The Coalition stated that AI Policy is a pivotal milestone for transforming Pakistan into a knowledge-based economy, as it spells out a national strategy to establish an ecosystem necessary for AI adoption by harnessing an agile framework for addressing different aspects of unique user journeys encompassing different market horizontals and industry verticals by ensuring responsible use of AI. “While we welcome the National AI Policy, support its goals, and appreciate its balanced approach to innovation and ethics, we are nevertheless concerned by its dependencies and conflicts with other laws, particularly the Draft Personal Data Protection Bill (PDPB),” it added.

Paine stated that according to the Draft Policy, it “coherently interlaces” with both the Cloud First Policy (CFP) and the Personal Data Protection Bill (PDPB). The PDPB may conflict with the CFP since it is still in the draft stage and because of the limitations it lays on specific categories of personal data. Section 29(4) of the current PDPB draft of the PDPB imposes additional constraints on automated decision-making without human involvement.

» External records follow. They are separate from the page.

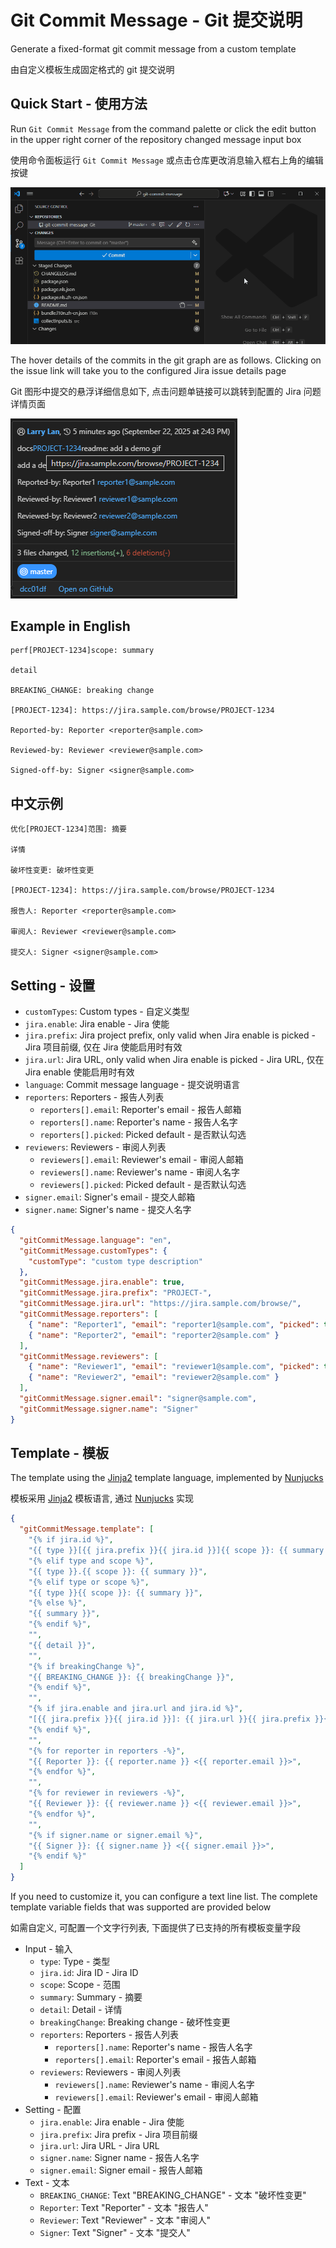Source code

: # Git Commit Message - Git 提交说明

Generate a fixed-format git commit message from a custom template

由自定义模板生成固定格式的 git 提交说明

## Quick Start - 使用方法

Run `Git Commit Message` from the command palette or click the edit button in the upper right corner of the repository changed message input box

使用命令面板运行 `Git Commit Message` 或点击仓库更改消息输入框右上角的编辑按键

![Demo](https://github.com/lar-ry/git-commit-message/raw/HEAD/assets/demo.gif)

The hover details of the commits in the git graph are as follows. Clicking on the issue link will take you to the configured Jira issue details page

Git 图形中提交的悬浮详细信息如下, 点击问题单链接可以跳转到配置的 Jira 问题详情页面

![Detail](https://github.com/lar-ry/git-commit-message/raw/HEAD/assets/detail.png)

## Example in English

```
perf[PROJECT-1234]scope: summary

detail

BREAKING_CHANGE: breaking change

[PROJECT-1234]: https://jira.sample.com/browse/PROJECT-1234

Reported-by: Reporter <reporter@sample.com>

Reviewed-by: Reviewer <reviewer@sample.com>

Signed-off-by: Signer <signer@sample.com>
```

## 中文示例

```
优化[PROJECT-1234]范围: 摘要

详情

破坏性变更: 破坏性变更

[PROJECT-1234]: https://jira.sample.com/browse/PROJECT-1234

报告人: Reporter <reporter@sample.com>

审阅人: Reviewer <reviewer@sample.com>

提交人: Signer <signer@sample.com>
```

## Setting - 设置

- `customTypes`: Custom types - 自定义类型
- `jira.enable`: Jira enable - Jira 使能
- `jira.prefix`: Jira project prefix, only valid when Jira enable is picked - Jira 项目前缀, 仅在 Jira 使能启用时有效
- `jira.url`: Jira URL, only valid when Jira enable is picked - Jira URL, 仅在 Jira enable 使能启用时有效
- `language`: Commit message language - 提交说明语言
- `reporters`: Reporters - 报告人列表
  - `reporters[].email`: Reporter's email - 报告人邮箱
  - `reporters[].name`: Reporter's name - 报告人名字
  - `reporters[].picked`: Picked default - 是否默认勾选
- `reviewers`: Reviewers - 审阅人列表
  - `reviewers[].email`: Reviewer's email - 审阅人邮箱
  - `reviewers[].name`: Reviewer's name - 审阅人名字
  - `reviewers[].picked`: Picked default - 是否默认勾选
- `signer.email`: Signer's email - 提交人邮箱
- `signer.name`: Signer's name - 提交人名字

```json
{
  "gitCommitMessage.language": "en",
  "gitCommitMessage.customTypes": {
    "customType": "custom type description"
  },
  "gitCommitMessage.jira.enable": true,
  "gitCommitMessage.jira.prefix": "PROJECT-",
  "gitCommitMessage.jira.url": "https://jira.sample.com/browse/",
  "gitCommitMessage.reporters": [
    { "name": "Reporter1", "email": "reporter1@sample.com", "picked": true },
    { "name": "Reporter2", "email": "reporter2@sample.com" }
  ],
  "gitCommitMessage.reviewers": [
    { "name": "Reviewer1", "email": "reviewer1@sample.com", "picked": true },
    { "name": "Reviewer2", "email": "reviewer2@sample.com" }
  ],
  "gitCommitMessage.signer.email": "signer@sample.com",
  "gitCommitMessage.signer.name": "Signer"
}
```

## Template - 模板

The template using the [Jinja2](https://palletsprojects.com/projects/jinja/) template language, implemented by [Nunjucks](https://mozilla.github.io/nunjucks/)

模板采用 [Jinja2](https://palletsprojects.com/projects/jinja/) 模板语言, 通过 [Nunjucks](https://mozilla.github.io/nunjucks/) 实现

```json
{
  "gitCommitMessage.template": [
    "{% if jira.id %}",
    "{{ type }}[{{ jira.prefix }}{{ jira.id }}]{{ scope }}: {{ summary }}",
    "{% elif type and scope %}",
    "{{ type }}.{{ scope }}: {{ summary }}",
    "{% elif type or scope %}",
    "{{ type }}{{ scope }}: {{ summary }}",
    "{% else %}",
    "{{ summary }}",
    "{% endif %}",
    "",
    "{{ detail }}",
    "",
    "{% if breakingChange %}",
    "{{ BREAKING_CHANGE }}: {{ breakingChange }}",
    "{% endif %}",
    "",
    "{% if jira.enable and jira.url and jira.id %}",
    "[{{ jira.prefix }}{{ jira.id }}]: {{ jira.url }}{{ jira.prefix }}{{ jira.id }}",
    "{% endif %}",
    "",
    "{% for reporter in reporters -%}",
    "{{ Reporter }}: {{ reporter.name }} <{{ reporter.email }}>",
    "{% endfor %}",
    "",
    "{% for reviewer in reviewers -%}",
    "{{ Reviewer }}: {{ reviewer.name }} <{{ reviewer.email }}>",
    "{% endfor %}",
    "",
    "{% if signer.name or signer.email %}",
    "{{ Signer }}: {{ signer.name }} <{{ signer.email }}>",
    "{% endif %}"
  ]
}
```

If you need to customize it, you can configure a text line list. The complete template variable fields that was supported are provided below

如需自定义, 可配置一个文字行列表, 下面提供了已支持的所有模板变量字段

- Input - 输入
  - `type`: Type - 类型
  - `jira.id`: Jira ID - Jira ID
  - `scope`: Scope - 范围
  - `summary`: Summary - 摘要
  - `detail`: Detail - 详情
  - `breakingChange`: Breaking change - 破坏性变更
  - `reporters`: Reporters - 报告人列表
    - `reporters[].name`: Reporter's name - 报告人名字
    - `reporters[].email`: Reporter's email - 报告人邮箱
  - `reviewers`: Reviewers - 审阅人列表
    - `reviewers[].name`: Reviewer's name - 审阅人名字
    - `reviewers[].email`: Reviewer's email - 审阅人邮箱
- Setting - 配置
  - `jira.enable`: Jira enable - Jira 使能
  - `jira.prefix`: Jira prefix - Jira 项目前缀
  - `jira.url`: Jira URL - Jira URL
  - `signer.name`: Signer name - 报告人名字
  - `signer.email`: Signer email - 报告人邮箱
- Text - 文本
  - `BREAKING_CHANGE`: Text "BREAKING_CHANGE" - 文本 "破坏性变更"
  - `Reporter`: Text "Reporter" - 文本 "报告人"
  - `Reviewer`: Text "Reviewer" - 文本 "审阅人"
  - `Signer`: Text "Signer" - 文本 "提交人"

The ideas to implement and promote AI are incompatible with this restriction according to the Policy. The PDPB contains data localization mandates including local storage requirements for “critical personal data” (CPD) and external transfer restrictions for personal data and potentially sensitive personal data. If the National AI Policy is to “coherently interlace” with the PDPB, as claimed on page 5 of the draft policy, the data localization mandates in the PDPB will apply to data used by Pakistani developers to build AI technologies. Such restrictions would splinter the global pool of data available to AI developers, and, if other countries adopted similar policies, Pakistani businesses would find it difficult to build AI technologies because their potential training data would be restricted to data stored in-country.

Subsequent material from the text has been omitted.